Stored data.
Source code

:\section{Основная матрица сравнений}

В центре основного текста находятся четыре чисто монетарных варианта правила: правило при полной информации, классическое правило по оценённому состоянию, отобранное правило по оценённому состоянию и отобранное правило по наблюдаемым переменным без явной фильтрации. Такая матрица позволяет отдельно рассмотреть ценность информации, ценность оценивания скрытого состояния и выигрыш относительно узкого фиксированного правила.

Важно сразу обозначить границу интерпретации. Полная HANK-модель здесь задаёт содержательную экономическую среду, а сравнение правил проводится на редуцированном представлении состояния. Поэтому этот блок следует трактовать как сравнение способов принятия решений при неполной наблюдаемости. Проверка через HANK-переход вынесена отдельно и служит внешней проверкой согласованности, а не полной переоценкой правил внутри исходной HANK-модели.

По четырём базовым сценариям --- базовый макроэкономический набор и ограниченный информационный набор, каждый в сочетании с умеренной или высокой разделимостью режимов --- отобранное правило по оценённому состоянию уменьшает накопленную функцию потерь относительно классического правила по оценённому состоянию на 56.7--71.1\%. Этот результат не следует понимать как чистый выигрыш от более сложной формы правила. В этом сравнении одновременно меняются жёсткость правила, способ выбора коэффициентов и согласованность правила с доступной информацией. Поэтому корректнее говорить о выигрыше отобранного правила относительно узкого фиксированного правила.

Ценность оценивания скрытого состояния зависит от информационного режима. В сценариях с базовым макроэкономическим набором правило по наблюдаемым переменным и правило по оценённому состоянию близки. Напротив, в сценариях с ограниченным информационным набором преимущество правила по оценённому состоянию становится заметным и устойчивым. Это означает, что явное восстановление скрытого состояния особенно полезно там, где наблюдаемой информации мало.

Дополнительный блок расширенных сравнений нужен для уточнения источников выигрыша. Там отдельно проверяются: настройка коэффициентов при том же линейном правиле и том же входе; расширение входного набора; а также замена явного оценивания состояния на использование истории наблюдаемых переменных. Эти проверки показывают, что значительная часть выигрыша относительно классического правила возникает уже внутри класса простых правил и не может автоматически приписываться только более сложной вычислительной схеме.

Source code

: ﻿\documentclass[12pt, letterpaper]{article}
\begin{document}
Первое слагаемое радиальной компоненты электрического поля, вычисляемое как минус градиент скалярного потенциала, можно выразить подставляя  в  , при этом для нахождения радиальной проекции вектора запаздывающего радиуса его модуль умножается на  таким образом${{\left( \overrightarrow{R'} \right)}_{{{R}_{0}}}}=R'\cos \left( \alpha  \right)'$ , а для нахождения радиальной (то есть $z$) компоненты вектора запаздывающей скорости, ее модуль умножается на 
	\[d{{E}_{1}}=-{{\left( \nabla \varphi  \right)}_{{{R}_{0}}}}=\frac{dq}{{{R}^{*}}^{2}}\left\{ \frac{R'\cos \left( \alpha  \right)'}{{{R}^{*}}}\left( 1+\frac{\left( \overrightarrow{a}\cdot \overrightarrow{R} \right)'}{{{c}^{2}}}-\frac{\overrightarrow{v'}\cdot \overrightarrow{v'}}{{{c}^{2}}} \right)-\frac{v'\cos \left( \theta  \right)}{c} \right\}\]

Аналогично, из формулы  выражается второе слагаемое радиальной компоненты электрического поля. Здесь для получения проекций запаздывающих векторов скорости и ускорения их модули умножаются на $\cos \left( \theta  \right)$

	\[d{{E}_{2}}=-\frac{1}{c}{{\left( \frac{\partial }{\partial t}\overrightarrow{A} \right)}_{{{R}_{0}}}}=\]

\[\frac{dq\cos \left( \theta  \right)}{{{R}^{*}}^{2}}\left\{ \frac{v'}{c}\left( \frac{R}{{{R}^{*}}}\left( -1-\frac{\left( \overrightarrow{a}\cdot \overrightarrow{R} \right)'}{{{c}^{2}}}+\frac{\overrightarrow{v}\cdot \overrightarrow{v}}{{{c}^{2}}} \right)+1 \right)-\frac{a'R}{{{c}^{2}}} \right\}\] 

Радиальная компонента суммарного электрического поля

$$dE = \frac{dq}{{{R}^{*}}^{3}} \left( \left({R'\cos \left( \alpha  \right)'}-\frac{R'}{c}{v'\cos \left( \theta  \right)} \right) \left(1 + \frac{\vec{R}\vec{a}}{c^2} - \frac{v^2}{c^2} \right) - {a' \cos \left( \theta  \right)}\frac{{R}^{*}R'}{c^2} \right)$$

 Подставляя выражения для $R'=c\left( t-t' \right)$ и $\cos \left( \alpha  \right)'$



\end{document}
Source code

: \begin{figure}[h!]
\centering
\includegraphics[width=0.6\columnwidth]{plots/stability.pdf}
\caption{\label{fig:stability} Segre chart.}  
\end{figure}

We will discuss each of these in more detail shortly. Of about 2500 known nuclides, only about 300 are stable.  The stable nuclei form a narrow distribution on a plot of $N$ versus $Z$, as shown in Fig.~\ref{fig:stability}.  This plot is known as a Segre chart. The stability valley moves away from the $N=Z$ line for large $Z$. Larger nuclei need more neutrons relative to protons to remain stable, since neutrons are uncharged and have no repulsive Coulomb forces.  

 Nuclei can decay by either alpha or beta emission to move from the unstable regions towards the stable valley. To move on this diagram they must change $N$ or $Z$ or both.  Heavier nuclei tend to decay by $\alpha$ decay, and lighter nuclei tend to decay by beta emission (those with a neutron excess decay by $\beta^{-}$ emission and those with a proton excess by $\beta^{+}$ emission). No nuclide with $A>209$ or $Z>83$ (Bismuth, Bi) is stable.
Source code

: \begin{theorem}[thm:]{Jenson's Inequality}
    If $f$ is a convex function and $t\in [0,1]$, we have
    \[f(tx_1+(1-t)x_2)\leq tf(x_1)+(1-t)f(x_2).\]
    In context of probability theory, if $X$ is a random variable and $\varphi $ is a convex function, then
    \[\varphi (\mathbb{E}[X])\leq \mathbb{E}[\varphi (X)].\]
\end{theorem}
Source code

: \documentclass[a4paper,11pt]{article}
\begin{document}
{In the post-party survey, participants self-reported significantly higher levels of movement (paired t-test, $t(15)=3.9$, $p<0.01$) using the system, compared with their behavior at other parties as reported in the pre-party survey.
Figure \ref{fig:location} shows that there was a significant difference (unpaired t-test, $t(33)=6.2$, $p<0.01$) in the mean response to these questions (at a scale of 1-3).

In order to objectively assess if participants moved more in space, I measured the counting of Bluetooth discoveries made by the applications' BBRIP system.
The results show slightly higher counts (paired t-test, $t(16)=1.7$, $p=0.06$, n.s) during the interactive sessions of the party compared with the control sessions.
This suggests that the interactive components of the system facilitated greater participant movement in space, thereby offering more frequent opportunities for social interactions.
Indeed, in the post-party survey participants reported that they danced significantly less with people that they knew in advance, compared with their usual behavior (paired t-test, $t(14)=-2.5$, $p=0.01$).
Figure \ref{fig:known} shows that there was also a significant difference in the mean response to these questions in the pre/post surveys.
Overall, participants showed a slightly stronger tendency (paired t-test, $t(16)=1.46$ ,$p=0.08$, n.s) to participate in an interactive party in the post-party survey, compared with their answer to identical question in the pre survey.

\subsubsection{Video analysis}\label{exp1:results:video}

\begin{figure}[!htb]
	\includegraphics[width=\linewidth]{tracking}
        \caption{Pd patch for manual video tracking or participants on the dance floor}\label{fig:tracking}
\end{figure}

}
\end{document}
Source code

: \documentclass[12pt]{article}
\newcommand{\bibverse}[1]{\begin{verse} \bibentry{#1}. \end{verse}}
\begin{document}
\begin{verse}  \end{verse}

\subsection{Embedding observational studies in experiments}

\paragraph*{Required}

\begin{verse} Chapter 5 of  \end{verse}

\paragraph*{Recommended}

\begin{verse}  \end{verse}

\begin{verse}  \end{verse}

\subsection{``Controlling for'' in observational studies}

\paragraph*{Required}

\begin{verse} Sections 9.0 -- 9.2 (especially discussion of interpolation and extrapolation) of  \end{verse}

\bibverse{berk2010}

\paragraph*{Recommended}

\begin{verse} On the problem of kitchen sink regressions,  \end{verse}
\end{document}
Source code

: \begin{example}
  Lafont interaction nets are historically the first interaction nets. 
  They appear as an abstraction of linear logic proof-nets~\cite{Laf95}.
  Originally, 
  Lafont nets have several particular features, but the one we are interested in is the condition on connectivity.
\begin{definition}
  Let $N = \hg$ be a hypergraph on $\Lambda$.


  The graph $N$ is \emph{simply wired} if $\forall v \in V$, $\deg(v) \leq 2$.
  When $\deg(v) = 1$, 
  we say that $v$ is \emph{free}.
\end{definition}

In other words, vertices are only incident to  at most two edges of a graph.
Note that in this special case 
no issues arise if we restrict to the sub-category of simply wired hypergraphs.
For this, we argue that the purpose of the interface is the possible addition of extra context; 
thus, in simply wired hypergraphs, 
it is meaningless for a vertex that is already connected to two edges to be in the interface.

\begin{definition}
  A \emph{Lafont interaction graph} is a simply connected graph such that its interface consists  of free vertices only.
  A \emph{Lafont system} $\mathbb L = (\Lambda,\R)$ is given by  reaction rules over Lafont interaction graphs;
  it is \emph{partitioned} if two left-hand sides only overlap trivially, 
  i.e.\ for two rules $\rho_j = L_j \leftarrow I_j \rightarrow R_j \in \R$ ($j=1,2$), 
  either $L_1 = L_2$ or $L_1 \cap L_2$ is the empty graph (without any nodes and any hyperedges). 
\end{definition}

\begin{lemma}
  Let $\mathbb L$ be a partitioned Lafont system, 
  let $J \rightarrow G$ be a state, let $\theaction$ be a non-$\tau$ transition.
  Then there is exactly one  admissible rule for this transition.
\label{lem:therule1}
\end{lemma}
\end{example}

Work instructions. Copy each line of the preceding data that contains the string "slightly".

Answer section.
The results show slightly higher counts (paired t-test, $t(16)=1.7$, $p=0.06$, n.s) during the interactive sessions of the party compared with the control sessions.
Overall, participants showed a slightly stronger tendency (paired t-test, $t(16)=1.46$ ,$p=0.08$, n.s) to participate in an interactive party in the post-party survey, compared with their answer to identical question in the pre survey.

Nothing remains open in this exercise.